Vereinfacht ausgedrückt führt ein initiales Schmerzereignis zu einer Hemmung der tiefen, rumpfstabilisierenden Muskulatur, dem Musculus multifidus, ähnlich der reflektorischen Hemmung des Oberschenkelmuskels bei einer Knieverletzung. Die Muskeln atrophieren und verfetten. Die gestörte muskuläre Ansteuerung führt zu einer anhaltenden und schmerzhaften Überlastung und damit Abnutzung des unteren Rückens.
>> Ist Physiotherapie hier dann noch hilfreich?
Rechtzeitig diagnostiziert kann spezifisches Training diese Muskeln wieder nutzbar machen, bevor strukturelle Veränderungen in der Muskulatur eintreten. Nach sechs Monaten beginnen jedoch Umbauprozesse im Gehirn, die Muskulatur kann nicht mehr angesteuert werden. Stattdessen nutzt der Körper die großen Muskelgruppen, die die schmerzhaften kleinen Bewegungen der Wirbel gegeneinander nicht verhindern können. Mehr Belastung führt dann unweigerlich zu mehr Schmerzen.
>> Was kann man dann noch tun?
Hierzu muss das Gehirn die nicht mehr angesteuerte Muskulatur wieder zu nutzen lernen. Dies geschieht mit einer elektrischen Stimulation des Musculus multifidus. Restfasern sind nämlich vorhanden, diese gilt es, zu reaktivieren. Hierzu werden in einem minimalinvasiven Eingriff zwei dünne Elektroden neben der Wirbelsäule platziert und mit einem Impulsgeber, der ebenfalls unter der Haut platziert wird, verbunden. Die Patienten aktivieren die Stimulation mit einer Fernbedienung morgens und abends für 30 Minuten. Wahrgenommen werden die Kontraktionen wie ein leichtes, angenehmes Kribbeln.
>> Und wie hilft das, die Schmerzen zu verbessern?
Die Schmerzreduktion erfolgt nicht durch die Stimulation selbst. Das Gehirn bindet die Muskulatur wieder in die Bewegungsabläufe ein und reduziert somit belastungsabhängige Schmerzen. In den ersten sechs Wochen verbessert sich die Stabilität und Aktivität, darauffolgend reduziert sich auch der Schmerz. Dieser wird nicht unterdrückt, sondern durch die aktive Therapie wird die Ursache – die neuromuskuläre Dysfunktion – behandelt.
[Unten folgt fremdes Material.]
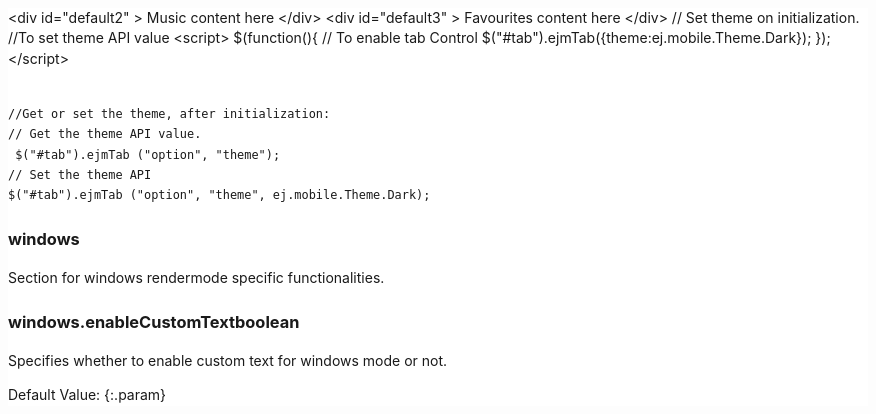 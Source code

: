 &lt;div id="default2" &gt;
Music content here
&lt;/div&gt;
&lt;div id="default3" &gt;
Favourites content here
&lt;/div&gt;
// Set theme on initialization. 
//To set theme API value 
&lt;script&gt;
$(function(){
// To enable tab Control
$("#tab").ejmTab({theme:ej.mobile.Theme.Dark}); 
});
&lt;/script&gt;         </code>
</pre>
<pre class="prettyprint">
<code> 
//Get or set the theme, after initialization:
// Get the theme API value.
 $("#tab").ejmTab ("option", "theme");                  
// Set the theme API
$("#tab").ejmTab ("option", "theme", ej.mobile.Theme.Dark);            </code>
</pre>






### windows








Section for windows rendermode specific functionalities.











### windows.enableCustomText<span class="type-signature type boolean">boolean</span>








Specifies whether to enable custom text for windows mode or not.




Default Value:
{:.param}
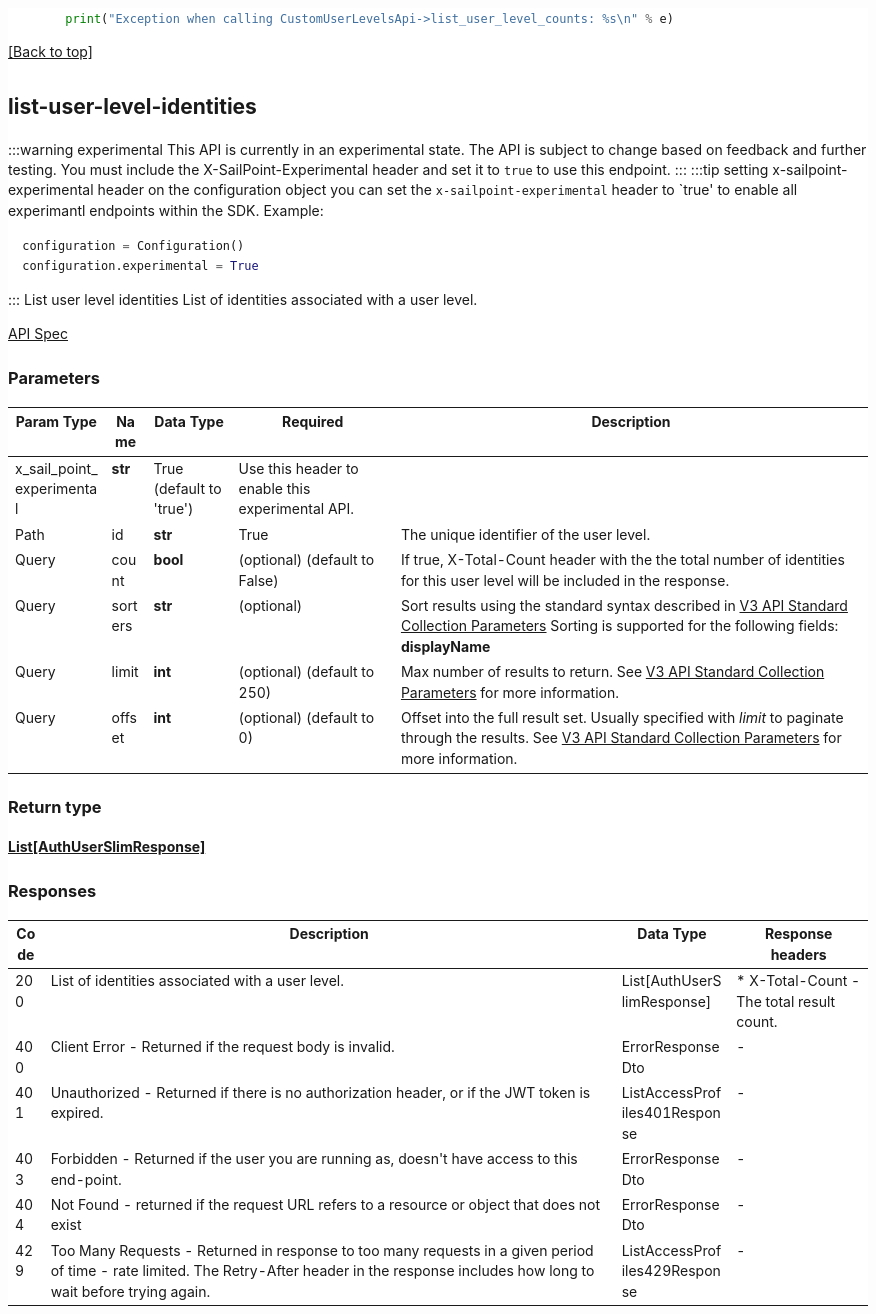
 ```python
        print("Exception when calling CustomUserLevelsApi->list_user_level_counts: %s\n" % e)
```



[[Back to top]](#) 

## list-user-level-identities
:::warning experimental 
This API is currently in an experimental state. The API is subject to change based on feedback and further testing. You must include the X-SailPoint-Experimental header and set it to `true` to use this endpoint.
:::
:::tip setting x-sailpoint-experimental header
 on the configuration object you can set the `x-sailpoint-experimental` header to `true' to enable all experimantl endpoints within the SDK.
 Example:
 ```python
   configuration = Configuration()
   configuration.experimental = True
 ```
:::
List user level identities
List of identities associated with a user level.

[API Spec](https://developer.sailpoint.com/docs/api/v2025/list-user-level-identities)

### Parameters 

Param Type | Name | Data Type | Required  | Description
------------- | ------------- | ------------- | ------------- | ------------- 
   | x_sail_point_experimental | **str** | True  (default to 'true') | Use this header to enable this experimental API.
Path   | id | **str** | True  | The unique identifier of the user level.
  Query | count | **bool** |   (optional) (default to False) | If true, X-Total-Count header with the the total number of identities for this user level will be included in the response.
  Query | sorters | **str** |   (optional) | Sort results using the standard syntax described in [V3 API Standard Collection Parameters](https://developer.sailpoint.com/idn/api/standard-collection-parameters#sorting-results)  Sorting is supported for the following fields: **displayName**
  Query | limit | **int** |   (optional) (default to 250) | Max number of results to return. See [V3 API Standard Collection Parameters](https://developer.sailpoint.com/idn/api/standard-collection-parameters) for more information.
  Query | offset | **int** |   (optional) (default to 0) | Offset into the full result set. Usually specified with *limit* to paginate through the results. See [V3 API Standard Collection Parameters](https://developer.sailpoint.com/idn/api/standard-collection-parameters) for more information.

### Return type
[**List[AuthUserSlimResponse]**](../models/auth-user-slim-response)

### Responses
Code | Description  | Data Type | Response headers |
------------- | ------------- | ------------- |------------------|
200 | List of identities associated with a user level. | List[AuthUserSlimResponse] |  * X-Total-Count - The total result count.  |
400 | Client Error - Returned if the request body is invalid. | ErrorResponseDto |  -  |
401 | Unauthorized - Returned if there is no authorization header, or if the JWT token is expired. | ListAccessProfiles401Response |  -  |
403 | Forbidden - Returned if the user you are running as, doesn&#39;t have access to this end-point. | ErrorResponseDto |  -  |
404 | Not Found - returned if the request URL refers to a resource or object that does not exist | ErrorResponseDto |  -  |
429 | Too Many Requests - Returned in response to too many requests in a given period of time - rate limited. The Retry-After header in the response includes how long to wait before trying again. | ListAccessProfiles429Response |  -  | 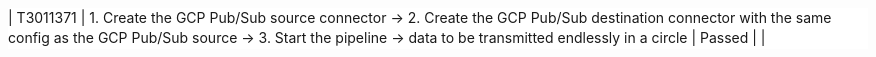 | T3011371 | 1\. Create the GCP Pub/Sub source connector -> 2. Create the GCP Pub/Sub destination connector with the same config as the GCP Pub/Sub source -> 3. Start the pipeline -> data to be transmitted endlessly in a circle                                    | Passed |         |
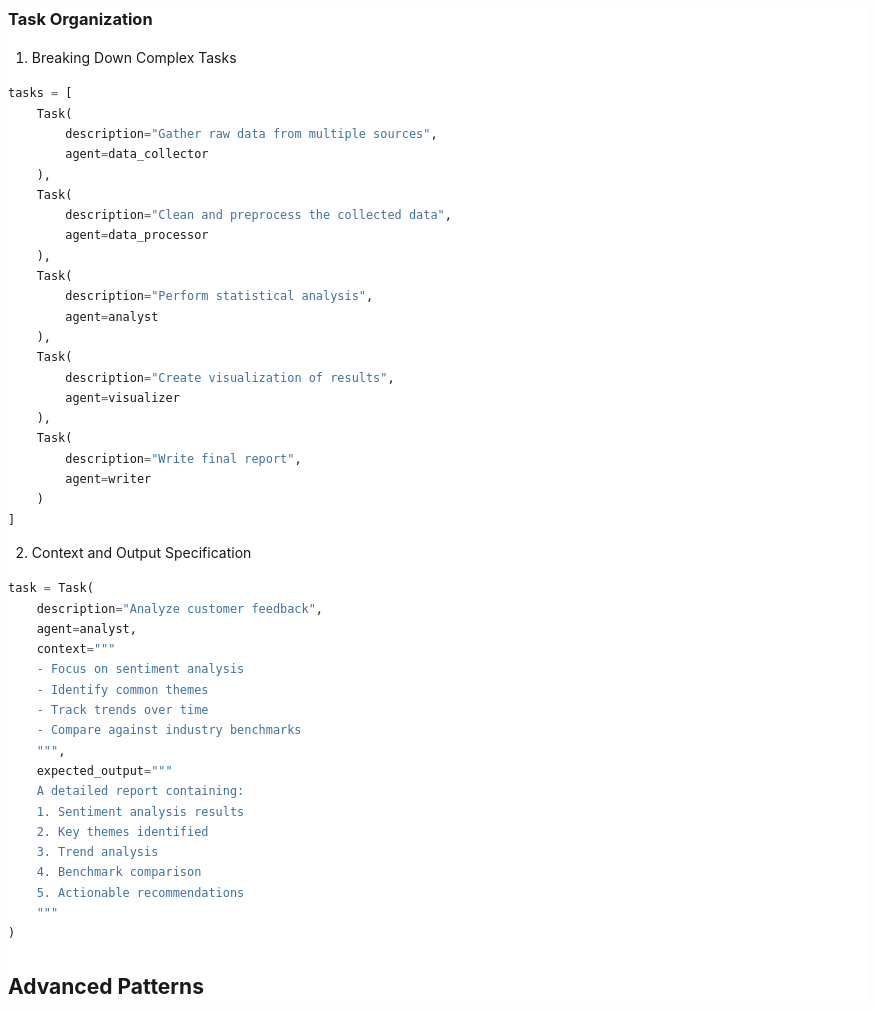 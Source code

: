 ### Task Organization
1. Breaking Down Complex Tasks
```python
tasks = [
    Task(
        description="Gather raw data from multiple sources",
        agent=data_collector
    ),
    Task(
        description="Clean and preprocess the collected data",
        agent=data_processor
    ),
    Task(
        description="Perform statistical analysis",
        agent=analyst
    ),
    Task(
        description="Create visualization of results",
        agent=visualizer
    ),
    Task(
        description="Write final report",
        agent=writer
    )
]
```

2. Context and Output Specification
```python
task = Task(
    description="Analyze customer feedback",
    agent=analyst,
    context="""
    - Focus on sentiment analysis
    - Identify common themes
    - Track trends over time
    - Compare against industry benchmarks
    """,
    expected_output="""
    A detailed report containing:
    1. Sentiment analysis results
    2. Key themes identified
    3. Trend analysis
    4. Benchmark comparison
    5. Actionable recommendations
    """
)
```

## Advanced Patterns
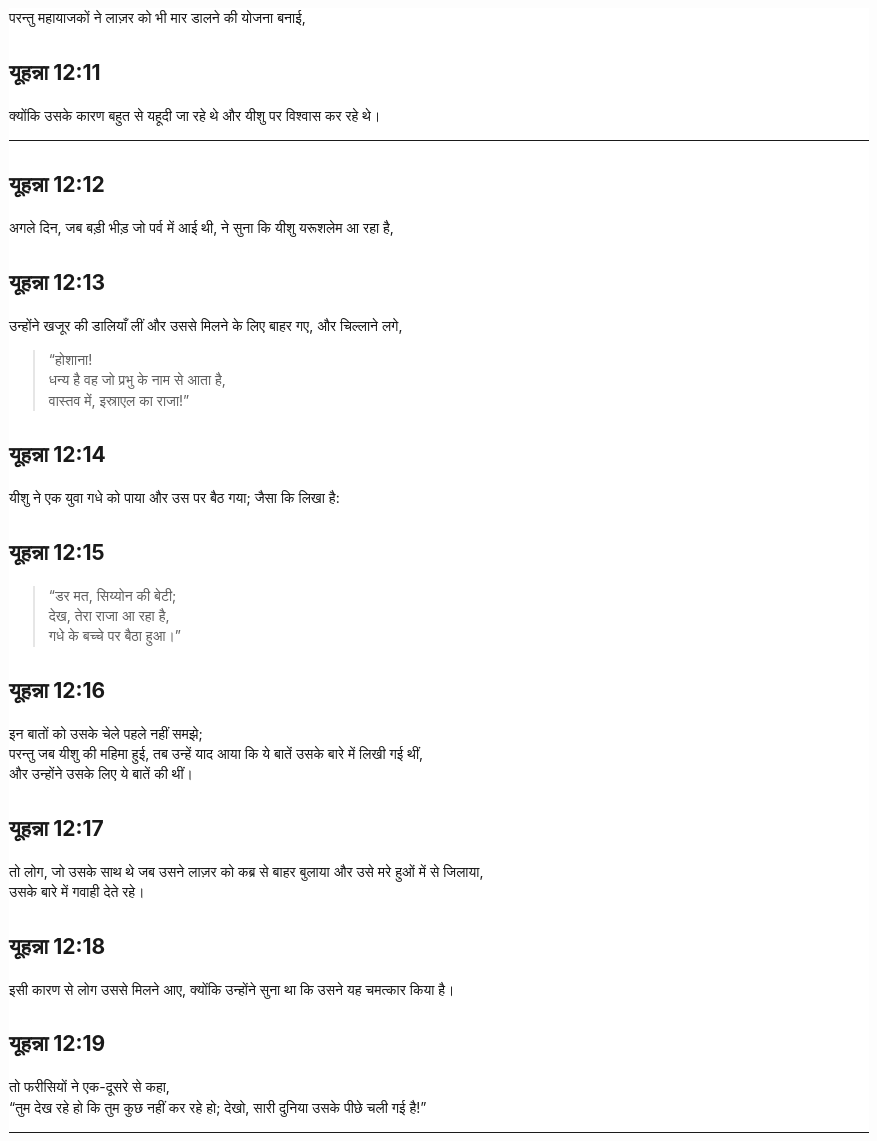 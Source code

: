 परन्तु महायाजकों ने लाज़र को भी मार डालने की योजना बनाई,

## यूहन्ना 12:11

क्योंकि उसके कारण बहुत से यहूदी जा रहे थे और यीशु पर विश्वास कर रहे थे।

---

## यूहन्ना 12:12

अगले दिन, जब बड़ी भीड़ जो पर्व में आई थी, ने सुना कि यीशु यरूशलेम आ रहा है,

## यूहन्ना 12:13

उन्होंने खजूर की डालियाँ लीं और उससे मिलने के लिए बाहर गए, और चिल्लाने लगे,

> “होशाना!  
> धन्य है वह जो प्रभु के नाम से आता है,  
> वास्तव में, इस्राएल का राजा!”

## यूहन्ना 12:14

यीशु ने एक युवा गधे को पाया और उस पर बैठ गया; जैसा कि लिखा है:

## यूहन्ना 12:15

> “डर मत, सिय्योन की बेटी;  
> देख, तेरा राजा आ रहा है,  
> गधे के बच्चे पर बैठा हुआ।”

## यूहन्ना 12:16

इन बातों को उसके चेले पहले नहीं समझे;  
परन्तु जब यीशु की महिमा हुई, तब उन्हें याद आया कि ये बातें उसके बारे में लिखी गई थीं,  
और उन्होंने उसके लिए ये बातें की थीं।

## यूहन्ना 12:17

तो लोग, जो उसके साथ थे जब उसने लाज़र को कब्र से बाहर बुलाया और उसे मरे हुओं में से जिलाया,  
उसके बारे में गवाही देते रहे।

## यूहन्ना 12:18

इसी कारण से लोग उससे मिलने आए, क्योंकि उन्होंने सुना था कि उसने यह चमत्कार किया है।

## यूहन्ना 12:19

तो फरीसियों ने एक-दूसरे से कहा,  
“तुम देख रहे हो कि तुम कुछ नहीं कर रहे हो; देखो, सारी दुनिया उसके पीछे चली गई है!”

---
Die zuvor notwendigen Schmerzmedikamente können dann zügig reduziert oder sogar abgesetzt werden.
>> Was sagen die wissenschaftlichen Daten?
Neben Schmerzreduktion, Verbesserung der Lebensqualität und Reduktion der körperlichen Einschränkung mit einer kontinuierlichen und anhaltenden Verbesserung über fünf Jahre zeigt die Therapie auch gegenüber einer bestmöglichen konventionellen Therapie eine deutliche Überlegenheit. Dies bestätigt auch unsere klinische Erfahrung in den vergangenen sechs Jahren.
>> Muss die Therapie dann dauerhaft angewendet werden?
Zu Beginn wird die Stimulation zweimal täglich durchgeführt, zusätzlich regelmäßige Übungen zur Rumpfstabilisierung. Wenn die neuromuskuläre Kon-trolle wiederhergestellt und der Schmerz dauerhaft gebessert ist, kann das System teilweise auch wieder entfernt werden.
>> Ist die Therapie nur für junge Patienten geeignet?
Es geht um die Wiederherstellung der neuromuskulären Kontrolle. Das funktioniert auch bei älteren Patienten. Das ReActiv8-System ist bei Patienten im Alter von 23 – 82 Jahren zur Anwendung gekommen. Die Ergebnisse sind in allen Altersgruppen vergleichbar gut. Entscheidend ist, dass die generelle Abnutzung der Wirbelsäule nicht zu weit fortgeschritten ist.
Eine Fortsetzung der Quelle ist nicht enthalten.